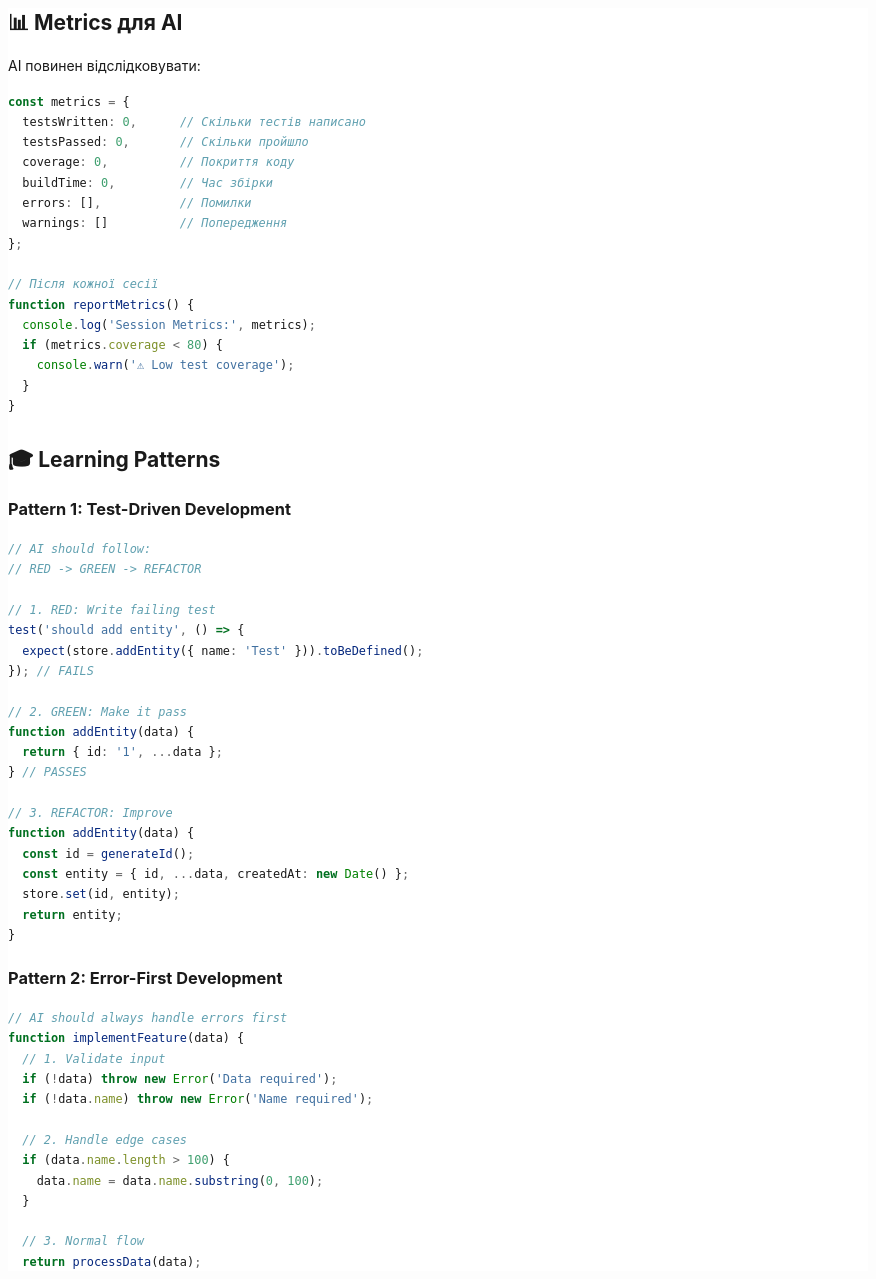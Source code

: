 ## 📊 Metrics для AI

AI повинен відслідковувати:
```typescript
const metrics = {
  testsWritten: 0,      // Скільки тестів написано
  testsPassed: 0,       // Скільки пройшло
  coverage: 0,          // Покриття коду
  buildTime: 0,         // Час збірки
  errors: [],           // Помилки
  warnings: []          // Попередження
};

// Після кожної сесії
function reportMetrics() {
  console.log('Session Metrics:', metrics);
  if (metrics.coverage < 80) {
    console.warn('⚠️ Low test coverage');
  }
}
```

## 🎓 Learning Patterns

### Pattern 1: Test-Driven Development
```typescript
// AI should follow:
// RED -> GREEN -> REFACTOR

// 1. RED: Write failing test
test('should add entity', () => {
  expect(store.addEntity({ name: 'Test' })).toBeDefined();
}); // FAILS

// 2. GREEN: Make it pass
function addEntity(data) {
  return { id: '1', ...data };
} // PASSES

// 3. REFACTOR: Improve
function addEntity(data) {
  const id = generateId();
  const entity = { id, ...data, createdAt: new Date() };
  store.set(id, entity);
  return entity;
}
```

### Pattern 2: Error-First Development
```typescript
// AI should always handle errors first
function implementFeature(data) {
  // 1. Validate input
  if (!data) throw new Error('Data required');
  if (!data.name) throw new Error('Name required');
  
  // 2. Handle edge cases
  if (data.name.length > 100) {
    data.name = data.name.substring(0, 100);
  }
  
  // 3. Normal flow
  return processData(data);
```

++++++++++++++++++++

Set apart and copy each line of the records that holds the word "should".

// AI should follow:
test('should add entity', () => {
// AI should always handle errors first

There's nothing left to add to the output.